A Sommelier by Any Other Name

A Sommelier by Any Other Name

published in the Chicago Sun-Times

It’s that funny French word, easily mispronounced. To up the intimidation factor, it involves wine. And it’s not exactly a part of everyday conversation.

So when Mike Baker, store manager and unofficial buyer for Wine Discount Center on Elston Avenue, runs into friends, it’s not surprising that they ask, “Now what’s that thing you’re doing?”

Baker is studying to be a Master Sommelier. Though, as he describes it, “I taste a lot of wine.” He’s tasting even more these days as he prepares to test for the top tier of the Court of Master Sommeliers. It’s the highest distinction one can achieve, awarded only after a series of seriously difficult exams on not just wine but also service, spirits and even cigars. Only 96 hold the title in the America Chapter; there are only 167 Master Sommeliers worldwide.

For Baker, seeking Master Sommelier status means an opportunity to geek out with colleagues also studying for the exam. Baker loves to taste and talk wine. And a subject that requires a knowledge of culture, politics, history, legislation, agriculture, economics, weather and countless variations in methods, styles, producers and vintages offers endless opportunities to discover something new.

The title also conveys expertise. “Finally, my mom will believe I know what I’m talking about,” Baker jokes.

But that funny French word can mean a lot of things. The Oxford Companion to Wine defines sommelier as a “specialist wine waiter or wine steward.” Some hold the title simply because they’re the ones who buy or serve wine in a restaurant. Their expertise might be as deep as someone with certification, or they might be schooled only in their restaurant’s list. You can be a sommelier by virtue of what you do; by achieving recognition from an organization such as the Court of Master Sommeliers or the Institute of Masters of Wine; or some combination of the two.

Steve Tindle, wine and spirits director at Shaw’s Crab House, didn’t put “sommelier” on his business cards until he was certified with the Court of Master Sommeliers. He’s now studying for the Advanced level. (The Court lists four stages: Introductory Course, Certified Exam, Advanced Course and Master Diploma. Other certifying bodies differ in their levels of study.)
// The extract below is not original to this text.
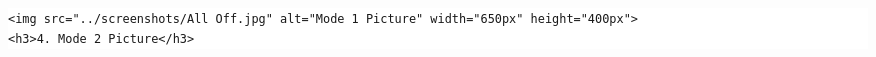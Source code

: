     <img src="../screenshots/All Off.jpg" alt="Mode 1 Picture" width="650px" height="400px">
    <h3>4. Mode 2 Picture</h3>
So what do people think when it comes up that he’s a sommelier? “Sometimes the word can mean a little snobbiness in the social realm, but not always,” Tindle says. Some people will talk around it, afraid they’ll mispronounce the word. More often though, being introduced as a sommelier makes Tindle an instant personal consultant.

“Definitely, my friends like to ask lots of questions about wine,” Tindle says.

Adam Seger gets the same reaction. Even his dad shoots Seger an e-mail when he’s preparing a special dinner. Seger, sommelier at Nacional 27 and director of the wine program at Osteria Via Stato, is studying with Baker for the Master Sommelier exams next year.

He’s sensitive to wine anxiety, so when he’s on the floor at Nacional 27, he’ll try to read each table before approaching. To regulars, he’s the sommelier; to those who appear less comfortable, he’s just the wine guy.

“We want to take as much intimidation out of the process as possible,” Seger says.

Baker encounters people at all points on the spectrum in his store, so it may not come up that he’s a sommelier. “Within the trade, it’s pretty powerful,” Baker says. “Outside of that small circle, not too many people understand it. … They’ve heard that you might have had to do something to get the title, but they’re not sure what it is.”

And that’s OK, he says. If you want to know whether that pinot noir is going to taste good with the salmon you’re grilling tonight, he can tell you. If you want to know what type of soil that pinot was grown in and what terroir it will express as it unfolds, he can tell you that, too.

For the record (though variations abound), sommelier is widely pronounced sə-məl-yā or “some-all-yay,” which is how this writer explained it to friends when studying for the introductory Court of Master Sommelier course: taste some, taste allyay!

It’s that enthusiasm for wine that Baker, Tindle and Seger share. A sommelier by any other name would be as eager to recommend the next great undiscovered quaff for your black-tie dinner or your picnic table, no intimidation required.

Sommelier Man-on-the-Street Interviews

We left our rosé chilling at home and hit the hot city streets to ask a few random individuals what they knew about the word “sommelier”—no context, no hints, no warning…

“I haven’t got a clue.”
Lynda Baldin, 62, Schererville, Indiana

“It’s someone who knows wine really well and is accredited, I think. I think you have to go through some kind of accreditation. They typically work in high-end restaurants or wine shops.”
Frank Gutowski, 31, Chicago

“That sounds familiar … a drink in the summertime with fruit and ice?”
Lynn Layug, 28, Chicago

“It doesn’t ring a bell right away. … If I had to take a guess, something to do with the weather or time of year.”
Jerome Howard, 42, Chicago

“I couldn’t even guess. You’ve got me on that.”